Sicherlich, es bedarf schon einiger Liebe zum Kino, um eine Anime-Realverfilmung in diesem Ausmaß genießen zu können, aber wenn man sich schon einmal mit den gezeichneten Serials beschäftigt hat, muß man bestätigen, daß die Matrix-Macher den Punkt getroffen haben.

„Speed Racer“ IST tatsächlich ein reales Anime, ein überbordender, allen Gesetzen der Physik Hohn spottender, grellbunt überladener Actionfilm, der so präzise an den Sehgewohnheiten vorbeizieht, daß sogar Kinder davon tränende Augen bekommen.

Die Story ist dabei praktisch nur ein gutgemeintes Vehikel: die Familie von Rennsportbegeisterten mit dem übertalentierten Sohn, dem unabhängigen Vater, der lieben Mama, der sexy Freundin und dem kleinen dicken Nervenbündel samt Spielschimpanse – alle im Kampf gegen die Mächtigen der Rennsportorganisationen (sprich: Rennsportmafia), im Kampf für Fairness und Sauberkeit.
In den Ring geworfen das Schicksal um den abtrünnigen und dann tödlich verunglückten Bruder, den der Held in dem mysteriösen „Racer X“ vermutet, der für sauberen Rennsport kämpft und fertig ist das Konstrukt, um 130 Minuten Film zu füllen.

Natürlich, die Lauflänge kann dem Zuschauer schon Angst machen, vor allem, wenn die überintensive Kitschfarbgebung, die so sehr in Primärfarben ersäuft, einem droht, Augenkrebs zu verursachen. „Speed Racer“ ist auf DVD schon ein Fest, in der dritten Reihe Parkett muß es einem Attentat gleichgekommen sein, diesen Film zu verfolgen: simpel und überbunt, noch dazu rasend schnell.

Aber gerade da wird der Film seinem Titel gerecht: er ist schnell, schneller, jenseits von schnell – und dazu vor allem jenseits jeglichen Realismus.
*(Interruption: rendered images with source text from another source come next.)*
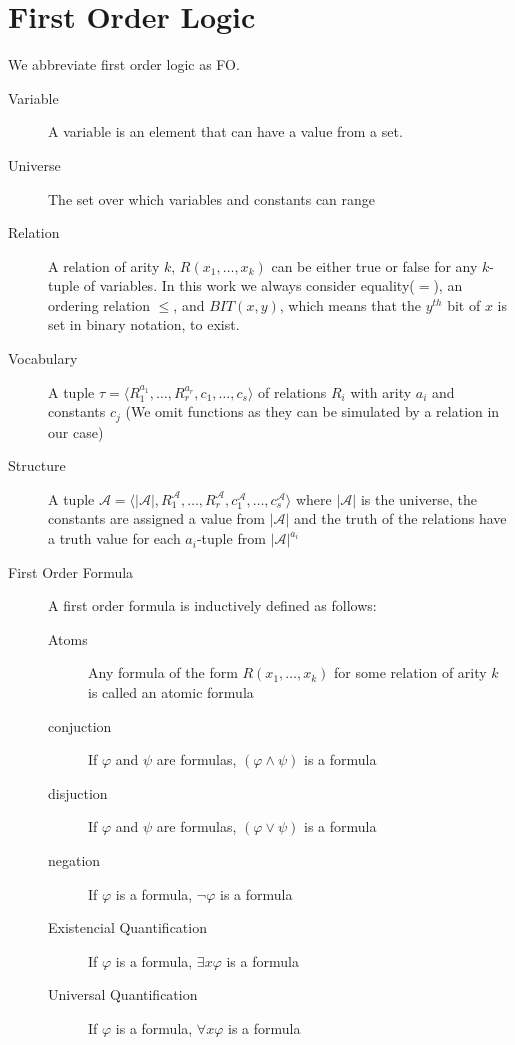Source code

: \section{First Order Logic}\label{sec:first-order-logic}
We abbreviate first order logic as FO.
\begin{description}
    \item[Variable] A variable is an element that can have a value from a set.
    \item[Universe] The set over which variables and constants can range
    \item[Relation] A relation of arity $k$, $R(x_1, \dots, x_k)$ can be either true or false for any $k$-tuple of variables. In this work we always consider equality($=$), an ordering relation $\leq$, and $BIT(x, y)$, which means that the $y^{th}$ bit of $x$ is set in binary notation, to exist.
    \item[Vocabulary] A tuple $\tau = \langle R_1^{a_1}, \dots, R_r^{a_r}, c_1, \dots, c_s \rangle$ of relations $R_i$ with arity $a_i$ and constants $c_j$ (We omit functions as they can be simulated by a relation in our case)
    \item[Structure] A tuple $\mathcal{A} = \langle |\mathcal{A}|, R_1^{\mathcal{A}}, \dots, R_r^{\mathcal{A}}, c_1^{\mathcal{A}}, \dots, c_s^{\mathcal{A}} \rangle$ where $|\mathcal{A}|$ is the universe, the constants are assigned a value from $|\mathcal{A}|$ and the truth of the relations have a truth value for each $a_i$-tuple from $|\mathcal{A}|^{a_i}$
    \item[First Order Formula] A first order formula is inductively defined as follows:
    \begin{description}
        \item[Atoms] Any formula of the form $R(x_1, \dots, x_k)$ for some relation of arity $k$ is called an atomic formula
        \item[conjuction] If $\varphi$ and $\psi$ are formulas, $(\varphi \land \psi)$ is a formula
        \item[disjuction] If $\varphi$ and $\psi$ are formulas, $(\varphi \lor \psi)$ is a formula
        \item[negation] If $\varphi$ is a formula, $\lnot \varphi$ is a formula
        \item[Existencial Quantification] If $\varphi$ is a formula, $\exists x \varphi$ is a formula
        \item[Universal Quantification] If $\varphi$ is a formula, $\forall x \varphi$ is a formula
    \end{description}

\end{description}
Hier erwarten einen keine ordnungsgemäßen Autorennen, sondern futuristische Gestelle irgendwo zwischen Raumschiff und „Mad Max“, mit Fahrern die so ziemlich alles können, was wir bei „Transporter 2“ noch verlacht haben. Die Rennstrecken sind entweder monumentale Rallyes durch computerspielartig wechselnde Settings oder so sehr nach Achterbahnen geformt, daß die Physik einen Knoten in den Stirnlappen bekommt. Komplett am PC bzw. vor einer Greenscreen entstanden, geht es hier sowieso nur um den Drive.
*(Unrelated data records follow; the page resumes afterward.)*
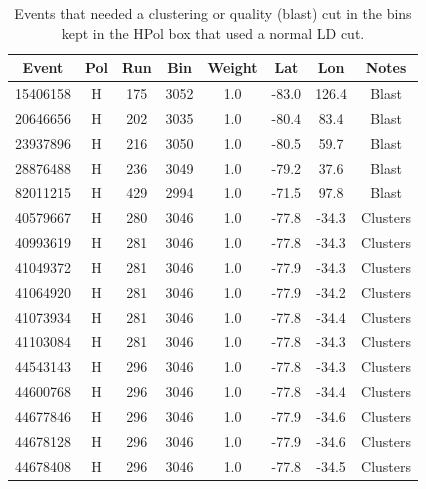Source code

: \begin{table}
\centering
\begin{tabular}{ |c|c|c|c|c|c|c|c| } 
\hline

Event & Pol & Run & Bin & Weight & Lat & Lon & Notes \\
\hline
15406158 & H & 175 & 3052 & 1.0 & -83.0 & 126.4 & {\color{red} Blast} \\
20646656 & H & 202 & 3035 & 1.0 & -80.4 & 83.4 & {\color{red} Blast} \\
23937896 & H & 216 & 3050 & 1.0 & -80.5 & 59.7 & {\color{red} Blast} \\
28876488 & H & 236 & 3049 & 1.0 & -79.2 & 37.6 & {\color{red} Blast} \\
82011215 & H & 429 & 2994 & 1.0 & -71.5 & 97.8 & {\color{red} Blast} \\
40579667 & H & 280 & 3046 & 1.0 & -77.8 & -34.3 & Clusters \\
40993619 & H & 281 & 3046 & 1.0 & -77.8 & -34.3 & Clusters \\
41049372 & H & 281 & 3046 & 1.0 & -77.9 & -34.3 & Clusters \\
41064920 & H & 281 & 3046 & 1.0 & -77.9 & -34.2 & Clusters \\
41073934 & H & 281 & 3046 & 1.0 & -77.8 & -34.4 & Clusters \\
41103084 & H & 281 & 3046 & 1.0 & -77.8 & -34.3 & Clusters \\
44543143 & H & 296 & 3046 & 1.0 & -77.8 & -34.3 & Clusters \\ 
44600768 & H & 296 & 3046 & 1.0 & -77.8 & -34.4 & Clusters \\
44677846 & H & 296 & 3046 & 1.0 & -77.9 & -34.6 & Clusters \\
44678128 & H & 296 & 3046 & 1.0 & -77.9 & -34.6 & Clusters \\ 
44678408 & H & 296 & 3046 & 1.0 & -77.8 & -34.5 & Clusters \\

\hline
\end{tabular}
\caption{Events that needed a clustering or quality (blast) cut in the bins kept in the HPol box that used a normal LD cut.}
\label{normal_hpol_bins}
\end{table}

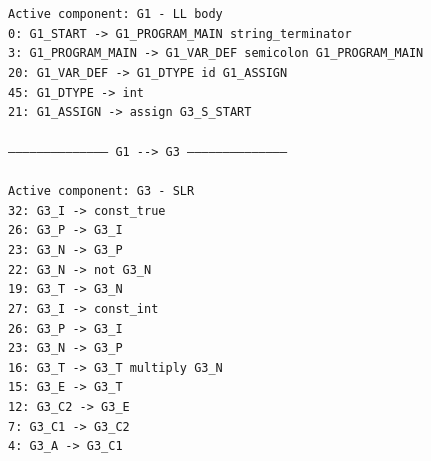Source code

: \begin{priklad}
  \texttt{Active component: G1 - LL body \\
    \phantom{mm}0:\phantom{mmmmmmmmmmmm}              G1\_START -> G1\_PROGRAM\_MAIN string\_terminator \\
    \phantom{mm}3:\phantom{mmmmm}       G1\_PROGRAM\_MAIN -> G1\_VAR\_DEF semicolon G1\_PROGRAM\_MAIN \\
    \phantom{mm}20:\phantom{mmmmmmmmm}           G1\_VAR\_DEF -> G1\_DTYPE id G1\_ASSIGN \\
    \phantom{mm}45:\phantom{mmmmmmmmmmm}             G1\_DTYPE -> int \\
    \phantom{mm}21:\phantom{mmmmmmmmmm}            G1\_ASSIGN -> assign G3\_S\_START \\
  \ \\
  ------------------------------------------    G1   -\-->   G3    ------------------------------------------ \\
  \ \\ \newpage
  Active component: G3 - SLR \\
    \phantom{mm}32:\phantom{mmmmmmmmmmmmmmm}                 G3\_I -> const\_true \\
    \phantom{mm}26:\phantom{mmmmmmmmmmmmmmm}                 G3\_P -> G3\_I \\
    \phantom{mm}23:\phantom{mmmmmmmmmmmmmmm}                 G3\_N -> G3\_P \\
    \phantom{mm}22:\phantom{mmmmmmmmmmmmmmm}                 G3\_N -> not G3\_N \\
    \phantom{mm}19:\phantom{mmmmmmmmmmmmmmm}                 G3\_T -> G3\_N \\
    \phantom{mm}27:\phantom{mmmmmmmmmmmmmmm}                 G3\_I -> const\_int \\
    \phantom{mm}26:\phantom{mmmmmmmmmmmmmmm}                 G3\_P -> G3\_I \\
    \phantom{mm}23:\phantom{mmmmmmmmmmmmmmm}                 G3\_N -> G3\_P \\
    \phantom{mm}16:\phantom{mmmmmmmmmmmmmmm}                 G3\_T -> G3\_T multiply G3\_N \\
    \phantom{mm}15:\phantom{mmmmmmmmmmmmmmm}                 G3\_E -> G3\_T \\
    \phantom{mm}12:\phantom{mmmmmmmmmmmmmm}                G3\_C2 -> G3\_E \\
    \phantom{mm}7: \phantom{mmmmmmmmmmmmmm}                G3\_C1 -> G3\_C2 \\
    \phantom{mm}4: \phantom{mmmmmmmmmmmmmmm}                 G3\_A -> G3\_C1 \\
}
\end{priklad}
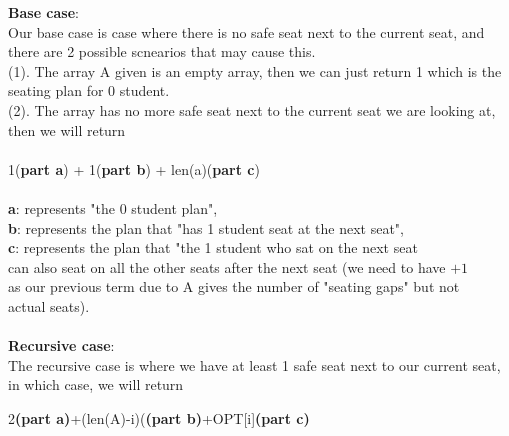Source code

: \documentclass{assignment-373}
\begin{document}
\begin{enumerate}
\begin{enumerate}
{\bf Base case}:\\
\phantom{=} \phantom{=} Our base case is case where there is no safe seat next to the current seat, and there are 2 possible scnearios that may cause this.\\
\phantom{=} \phantom{=} \phantom{=} \phantom{=} (1). The array A given is an empty array, then we can just return 1 which is the seating plan for 0 student.\\
\phantom{=} \phantom{=} \phantom{=} \phantom{=} (2). The array has no more safe seat next to the current seat we are looking at, then we will return \\
\\
\phantom{=} \phantom{=} \phantom{=} \phantom{=} \phantom{=} \phantom{=} \phantom{=} \phantom{=} \phantom{=} 1({\bf part a}) + 1({\bf part b}) + len(a)({\bf part c})\\
\\
\phantom{=} \phantom{=} \phantom{=} \phantom{=} {\bf a}: represents "the 0 student plan",\\
\phantom{=} \phantom{=} \phantom{=} \phantom{=} {\bf b}: represents the plan that "has 1 student seat at the next seat",\\ 
\phantom{=} \phantom{=} \phantom{=} \phantom{=} {\bf c}: represents the plan that "the 1 student who sat on the next seat \\
\phantom{=} \phantom{=} \phantom{=} \phantom{=} can also seat on all the other seats after the next seat (we need to have $+1$ \\
\phantom{=} \phantom{=} \phantom{=} \phantom{=} as our previous term  due to A gives the number of "seating gaps" but not\\
\phantom{=} \phantom{=} \phantom{=} \phantom{=} actual seats).\\
\\
{\bf Recursive case}:\\
\phantom{=} \phantom{=}  The recursive case is where we have at least 1 safe seat next to our current seat, in which case, we will return\\
\begin{center}
    2{\bf (part a)}+(len(A)-i)({\bf (part b)}+OPT[i]{\bf (part c)}
\end{center}


\end{enumerate}
\end{enumerate}
\end{document}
Da sollte die Intellektualität mal Pause machen und die Story ist auch wirklich so simpel, wie funktionabel (wer sich beschwert, darf in seiner Jugend bitte nie Fan von irgendeinem Disneyrealfilm von 1950-1975 gewesen sein): Familie, Freundschaft, Aufrichtigkeit, Ehre, Ehrgeiz und der Wille zum Ruhm.
Das hätte dann auch noch viel peinlicher ausfallen können, aber alles wurde so arrangiert, daß niemand ausschließlich im Vordergrund steht, sondern sich das Geschehen durch die entsprechenden Rennen hangelt, wobei diese auch immer wieder für den Plot unterbrochen werden.
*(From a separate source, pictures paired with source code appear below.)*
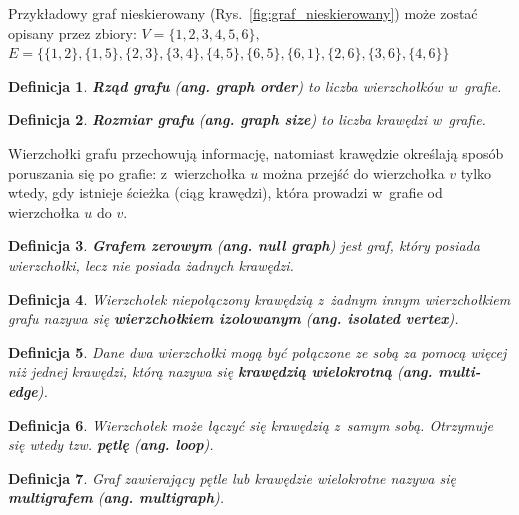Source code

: \documentclass[twoside,12pt]{report}
\newtheorem{definition}{Definicja} %
\begin{document}
Przykładowy graf nieskierowany (Rys.~\ref{fig:graf_nieskierowany}) może zostać opisany przez zbiory:
\newline
\begin{math}
V=\{1,2,3,4,5,6\},
\end{math}
\newline
\begin{math}
E=\{\{1,2\},\{1,5\},\{2,3\},\{3,4\},\{4,5\},\{6,5\},\{6,1\},\{2,6\},\{3,6\},\{4,6\}\}
\end{math}

\begin{definition}
\textbf{Rząd grafu} (\textbf{ang. graph order}) to liczba wierzchołków w~grafie.
\end{definition}

\begin{definition}
\textbf{Rozmiar grafu} (\textbf{ang. graph size}) to liczba krawędzi w~grafie.
\end{definition}

Wierzchołki grafu przechowują informację, natomiast krawędzie określają sposób poruszania się po grafie: z~wierzchołka $u$ można przejść do wierzchołka $v$ tylko wtedy, gdy istnieje ścieżka (ciąg krawędzi), która prowadzi w~grafie od wierzchołka $u$ do $v$.

\begin{definition}
\textbf{Grafem zerowym} (\textbf{ang. null graph}) jest graf, który posiada wierzchołki, lecz nie posiada żadnych krawędzi.
\end{definition}

\begin{definition}
Wierzchołek niepołączony krawędzią z~żadnym innym wierzchołkiem grafu nazywa się \textbf{wierzchołkiem izolowanym} (\textbf{ang. isolated vertex}).
\end{definition}

\begin{definition}
Dane dwa wierzchołki mogą być połączone ze sobą za pomocą więcej niż jednej krawędzi, którą nazywa się \textbf{krawędzią wielokrotną} (\textbf{ang. multi-edge}).
\end{definition}

\begin{definition}
Wierzchołek może łączyć się krawędzią z~samym sobą. Otrzymuje się wtedy tzw. \textbf{pętlę} (\textbf{ang. loop}). 
\end{definition}

\begin{definition}
Graf zawierający pętle lub krawędzie wielokrotne nazywa się \textbf{multigrafem} (\textbf{ang. multigraph}).
\end{definition}
\end{document}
Am beeindruckensten ist aber die Realisierung des Animelooks, nicht der Farben, sondern der Erzähl- und Schnittweise. Letzterer ist hier, wie die Bewegung den ganzen Film bestimmt, stets fließend, meistens von links nach rechts fahren Szenenteile durchs Bild, grenzen Kommentatoren und Figuren das Geschehen auf der Rennbahn voneinander ab, alles ist ständig in Bewegung, wird verlangsamt, verzögert, beschleunigt, eingefroren, um Gedanken, Erinnerungen, Motivationen einzubauen. Das Auge muß in ständiger Bewegung sein, aber die Splitscreen in ihrer ureigensten Form ist Geschichte, das hier ist Fließkino und es ist so präzise geschnitten, daß man wirklich alles zugleich verfolgen kann, wenn man den nötigen Abstand besitzt.

Der Plot an sich ist natürlich ein bißchen gewollt, aber letzten Endes doch den Absichten dienlich, läßt Platz für alle und die Besetzung ist nun auch wirklich recht ansehnlich. Emile Hirsch kommt durchaus sympathisch rüber, wird aber lässig von Christina Ricci in ihrer Nebenrolle samt Pagenschnitt und hohen Stiefeln an die Wand gespielt (besonders bei Frauenschuhen erhebt der Fetischismus der Wachowskis mal wieder kurz sein Haupt).
Matthew Fox (Lost) muß sich zwar meistens unter seiner Racer-X-Maske verstecken, kommt aber imposant rüber und John Goodman und Susan Sarandon spielen genau das Elternpaar, was sich letztlich jedes Kind wünscht. Und selbst den kleinen Nervtöter samt Affen hat man so dezent eingesetzt, daß er offensichtlich nicht den ganzen Film retten sollte.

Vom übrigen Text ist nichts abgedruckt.